Beginning at the line that contains "- Filters logs", reproduce the entries below exactly, ending with the line that contains "Spring boot 轻量级框架.". Omit each picture.

*** DATA RECORDS ***

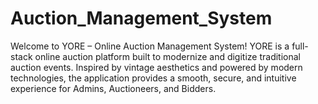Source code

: # Auction_Management_System
Welcome to YORE – Online Auction Management System! YORE is a full-stack online auction platform built to modernize and digitize traditional auction events. Inspired by vintage aesthetics and powered by modern technologies, the application provides a smooth, secure, and intuitive experience for Admins, Auctioneers, and Bidders.
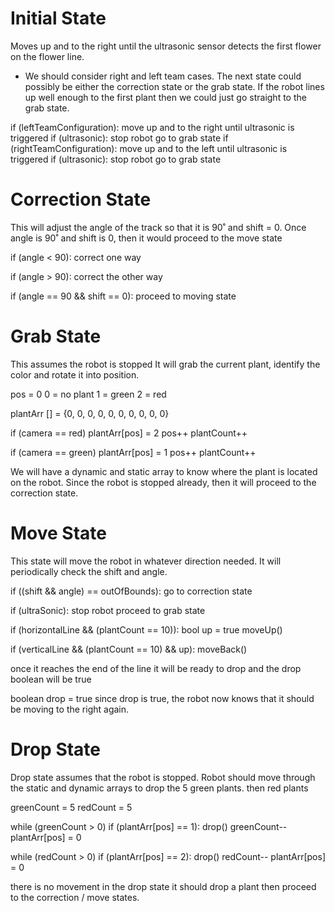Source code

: 
Initial State
==============
Moves up and to the right until the ultrasonic sensor detects the first flower on the flower line.
 - We should consider right and left team cases. 
The next state could possibly be either the correction state or the grab state. If the robot lines up well enough to the first plant then we could just go straight to the grab state. 

if (leftTeamConfiguration):
	move up and to the right until ultrasonic is triggered
	if (ultrasonic):
		stop robot
		go to grab state
if (rightTeamConfiguration):
	move up and to the left until ultrasonic is triggered
	if (ultrasonic):
		stop robot
		go to grab state

Correction State
=================
This will adjust the angle of the track so that it is 90˚ and shift = 0.
Once angle is 90˚ and shift is 0, then it would proceed to the move state

if (angle < 90):
	correct one way

if (angle > 90):
	correct the other way

if (angle == 90 && shift == 0):
	proceed to moving state

 
Grab State
===========
This assumes the robot is stopped
It will grab the current plant, identify the color and rotate it into position.

pos = 0
0 = no plant 
1 = green 
2 = red 

plantArr [] = {0, 0, 0, 0, 0, 0, 0, 0, 0, 0}

if (camera == red)
	plantArr[pos] = 2
	pos++
	plantCount++

if (camera == green)
	plantArr[pos] = 1
	pos++
	plantCount++

We will have a dynamic and static array to know where the plant is located on the robot.
Since the robot is stopped already, then it will proceed to the correction state.

Move State
===========
This state will move the robot in whatever direction needed.
It will periodically check the shift and angle.

if ((shift && angle) == outOfBounds):
	go to correction state

if (ultraSonic):
	stop robot
	proceed to grab state

if (horizontalLine && (plantCount == 10)):
	bool up = true
	moveUp()

if (verticalLine && (plantCount == 10) && up):
	moveBack()

once it reaches the end of the line it will be ready to drop 
and the drop boolean will be true

boolean drop = true
since drop is true, the robot now knows that it should be moving to the right again.



Drop State
===========
Drop state assumes that the robot is stopped.
Robot should move through the static and dynamic arrays to drop the 5 green plants.
then red plants

greenCount = 5
redCount = 5

while (greenCount > 0)
	if (plantArr[pos] == 1):
		drop()
		greenCount--
		plantArr[pos] = 0
	
while (redCount > 0)
	if (plantArr[pos] == 2):
		drop()
		redCount--
		plantArr[pos] = 0

there is no movement in the drop state 
it should drop a plant then proceed to the correction / move states.





	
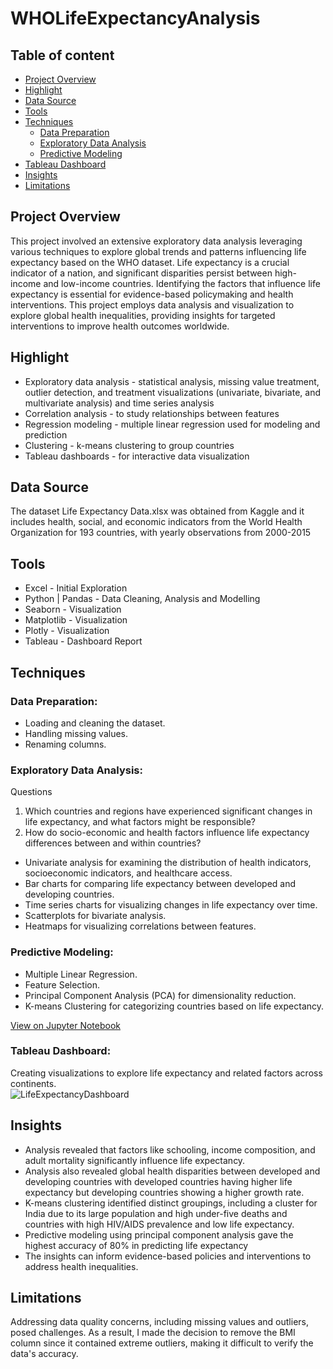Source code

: # WHOLifeExpectancyAnalysis

## Table of content

- [Project Overview](#project-overview)
- [Highlight](#highlight)
- [Data Source](#data-source)
- [Tools](#tools)
- [Techniques](#techniques)
    - [Data Preparation](#data-preparation)
    - [Exploratory Data Analysis](#exploratory-data-analysis)
    - [Predictive Modeling](#predictive-modeling)
- [Tableau Dashboard](#tableau-dashboard)
- [Insights](#insights)
- [Limitations](#limitations)


## Project Overview

This project involved an extensive exploratory data analysis leveraging various techniques to explore global trends and patterns influencing life expectancy based on the WHO dataset. Life expectancy is a crucial indicator of a nation, and significant disparities persist between high-income and low-income countries. Identifying the factors that influence life expectancy is essential for evidence-based policymaking and health interventions. This project employs data analysis and visualization to explore global health inequalities, providing insights for targeted interventions to improve health outcomes worldwide.

## Highlight
- Exploratory data analysis - statistical analysis, missing value treatment, outlier detection, and treatment visualizations (univariate, bivariate, and multivariate analysis) and time series analysis
- Correlation analysis - to study relationships between features
- Regression modeling - multiple linear regression used for modeling and prediction
- Clustering - k-means clustering to group countries
- Tableau dashboards - for interactive data visualization

## Data Source

The dataset Life Expectancy Data.xlsx was obtained from Kaggle and it includes health, social, and economic indicators from the World Health Organization for 193 countries, with yearly observations from 2000-2015

## Tools

- Excel - Initial Exploration
- Python | Pandas - Data Cleaning, Analysis and Modelling 
- Seaborn - Visualization
- Matplotlib - Visualization
- Plotly - Visualization
- Tableau - Dashboard Report

## Techniques 
### Data Preparation:

- Loading and cleaning the dataset.
- Handling missing values.
- Renaming columns.

### Exploratory Data Analysis:
Questions
1. Which countries and regions have experienced significant changes in life expectancy, and what factors might be responsible?
2. How do socio-economic and health factors influence life expectancy differences between and within countries?

- Univariate analysis for examining the distribution of health indicators, socioeconomic indicators, and healthcare access.
- Bar charts for comparing life expectancy between developed and developing countries.
- Time series charts for visualizing changes in life expectancy over time.
- Scatterplots for bivariate analysis.
- Heatmaps for visualizing correlations between features.

### Predictive Modeling:

- Multiple Linear Regression.
- Feature Selection.
- Principal Component Analysis (PCA) for dimensionality reduction.
- K-means Clustering for categorizing countries based on life expectancy.

[View on Jupyter Notebook](https://nbviewer.org/github/May-code-source/WHOLifeExpectancyAnalysis/blob/main/Data%20Analysis%20-Life%20Expectancy.ipynb)

### Tableau Dashboard: 
Creating visualizations to explore life expectancy and related factors across continents.  
![LifeExpectancyDashboard](https://github.com/May-code-source/WHOLifeExpectancyAnalysis/assets/115402970/6d968614-377c-447d-b4ab-368a0b5a6a92)



## Insights

- Analysis revealed that factors like schooling, income composition, and adult mortality significantly influence life expectancy. 
- Analysis also revealed global health disparities between developed and developing countries with developed countries having higher life expectancy but developing countries showing a higher growth rate. 
 - K-means clustering identified distinct groupings, including a cluster for India due to its large population and high under-five deaths and countries with high HIV/AIDS prevalence and low life expectancy.
- Predictive modeling using principal component analysis gave the highest accuracy of 80% in predicting life expectancy
- The insights can inform evidence-based policies and interventions to address health inequalities.

## Limitations 
Addressing data quality concerns, including missing values and outliers, posed challenges. As a result, I made the decision to remove the BMI column since it contained extreme outliers, making it difficult to verify the data's accuracy.
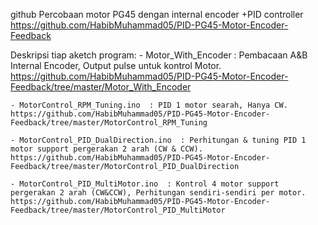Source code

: 
github Percobaan motor PG45 dengan internal encoder +PID controller
https://github.com/HabibMuhammad05/PID-PG45-Motor-Encoder-Feedback

Deskripsi tiap aketch program:
	- Motor_With_Encoder  : Pembacaan A&B Internal Encoder, Output pulse untuk kontrol Motor.
	https://github.com/HabibMuhammad05/PID-PG45-Motor-Encoder-Feedback/tree/master/Motor_With_Encoder
	
	- MotorControl_RPM_Tuning.ino  : PID 1 motor searah, Hanya CW.
	https://github.com/HabibMuhammad05/PID-PG45-Motor-Encoder-Feedback/tree/master/MotorControl_RPM_Tuning
	
	- MotorControl_PID_DualDirection.ino  : Perhitungan & tuning PID 1 motor support pergerakan 2 arah (CW & CCW).
	https://github.com/HabibMuhammad05/PID-PG45-Motor-Encoder-Feedback/tree/master/MotorControl_PID_DualDirection
	
	- MotorControl_PID_MultiMotor.ino  : Kontrol 4 motor support pergerakan 2 arah (CW&CCW), Perhitungan sendiri-sendiri per motor.
	https://github.com/HabibMuhammad05/PID-PG45-Motor-Encoder-Feedback/tree/master/MotorControl_PID_MultiMotor
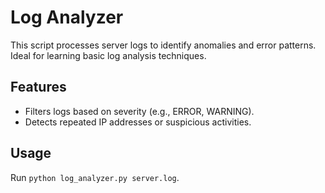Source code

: # Log Analyzer
This script processes server logs to identify anomalies and error patterns. Ideal for learning basic log analysis techniques.  

## Features
- Filters logs based on severity (e.g., ERROR, WARNING).  
- Detects repeated IP addresses or suspicious activities.  

## Usage
Run `python log_analyzer.py server.log`.

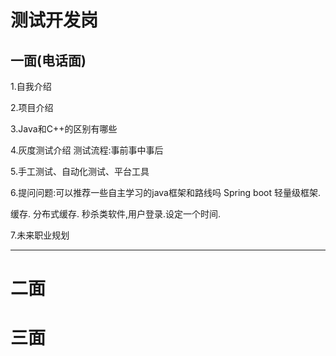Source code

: # 测试开发岗

## 一面(电话面)
1.自我介绍

2.项目介绍

3.Java和C++的区别有哪些

4.灰度测试介绍
测试流程:事前事中事后

5.手工测试、自动化测试、平台工具

6.提问问题:可以推荐一些自主学习的java框架和路线吗
Spring boot 轻量级框架.

缓存. 分布式缓存.  秒杀类软件,用户登录.设定一个时间.

7.未来职业规划

---



# 二面

# 三面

*** End of DATA RECORDS ***

▸ ANSWER FOR THIS EXERCISE:
- Filters logs based on severity (e.g., ERROR, WARNING).  
- Detects repeated IP addresses or suspicious activities.  

## Usage
Run `python log_analyzer.py server.log`.

Source code

: # 测试开发岗

## 一面(电话面)
1.自我介绍

2.项目介绍

3.Java和C++的区别有哪些

4.灰度测试介绍
测试流程:事前事中事后

5.手工测试、自动化测试、平台工具

6.提问问题:可以推荐一些自主学习的java框架和路线吗
Spring boot 轻量级框架.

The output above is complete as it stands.